BEGIN SUPPLIED DATA
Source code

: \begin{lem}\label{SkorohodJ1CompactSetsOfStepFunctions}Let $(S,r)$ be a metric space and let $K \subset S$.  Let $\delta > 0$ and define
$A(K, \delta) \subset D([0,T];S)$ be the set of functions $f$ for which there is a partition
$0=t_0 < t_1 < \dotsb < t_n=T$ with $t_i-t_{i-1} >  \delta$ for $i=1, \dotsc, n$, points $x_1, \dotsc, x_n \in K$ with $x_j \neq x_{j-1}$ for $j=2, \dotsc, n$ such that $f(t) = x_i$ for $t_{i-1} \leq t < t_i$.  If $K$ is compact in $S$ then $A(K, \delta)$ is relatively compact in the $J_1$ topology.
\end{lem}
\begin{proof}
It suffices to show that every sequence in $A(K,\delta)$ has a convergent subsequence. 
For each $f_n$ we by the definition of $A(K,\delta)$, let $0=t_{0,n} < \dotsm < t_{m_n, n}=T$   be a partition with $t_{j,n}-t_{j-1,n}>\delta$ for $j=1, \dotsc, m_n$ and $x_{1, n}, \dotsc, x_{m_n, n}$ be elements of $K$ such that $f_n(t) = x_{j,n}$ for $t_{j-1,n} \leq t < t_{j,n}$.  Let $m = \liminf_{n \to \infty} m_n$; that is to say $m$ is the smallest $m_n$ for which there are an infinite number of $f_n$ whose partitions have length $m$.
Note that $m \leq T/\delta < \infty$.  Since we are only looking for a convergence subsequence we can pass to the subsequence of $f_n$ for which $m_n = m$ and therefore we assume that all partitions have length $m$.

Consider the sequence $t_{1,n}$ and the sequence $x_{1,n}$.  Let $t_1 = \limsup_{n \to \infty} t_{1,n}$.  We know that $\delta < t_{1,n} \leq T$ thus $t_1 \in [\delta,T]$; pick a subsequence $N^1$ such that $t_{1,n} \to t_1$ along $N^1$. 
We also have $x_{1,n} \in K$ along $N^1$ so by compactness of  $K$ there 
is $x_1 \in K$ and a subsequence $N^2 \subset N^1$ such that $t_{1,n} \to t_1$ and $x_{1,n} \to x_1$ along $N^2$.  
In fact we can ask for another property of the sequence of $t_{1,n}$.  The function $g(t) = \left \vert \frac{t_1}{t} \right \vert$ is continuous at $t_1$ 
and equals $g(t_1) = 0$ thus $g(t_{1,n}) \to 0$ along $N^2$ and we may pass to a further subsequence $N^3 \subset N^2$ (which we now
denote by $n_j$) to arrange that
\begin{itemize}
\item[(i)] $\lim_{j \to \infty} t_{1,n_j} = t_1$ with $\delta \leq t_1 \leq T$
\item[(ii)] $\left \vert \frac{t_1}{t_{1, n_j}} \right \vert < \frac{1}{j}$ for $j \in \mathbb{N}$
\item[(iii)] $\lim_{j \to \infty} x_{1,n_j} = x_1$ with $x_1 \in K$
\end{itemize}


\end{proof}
END SUPPLIED DATA
**HOW TO COMPLETE THIS TASK:**
Among the entries, find every line holding "along" and return it.

**ANSWER FOR THIS EXERCISE:**
Consider the sequence $t_{1,n}$ and the sequence $x_{1,n}$.  Let $t_1 = \limsup_{n \to \infty} t_{1,n}$.  We know that $\delta < t_{1,n} \leq T$ thus $t_1 \in [\delta,T]$; pick a subsequence $N^1$ such that $t_{1,n} \to t_1$ along $N^1$. 
We also have $x_{1,n} \in K$ along $N^1$ so by compactness of  $K$ there 
is $x_1 \in K$ and a subsequence $N^2 \subset N^1$ such that $t_{1,n} \to t_1$ and $x_{1,n} \to x_1$ along $N^2$.  
and equals $g(t_1) = 0$ thus $g(t_{1,n}) \to 0$ along $N^2$ and we may pass to a further subsequence $N^3 \subset N^2$ (which we now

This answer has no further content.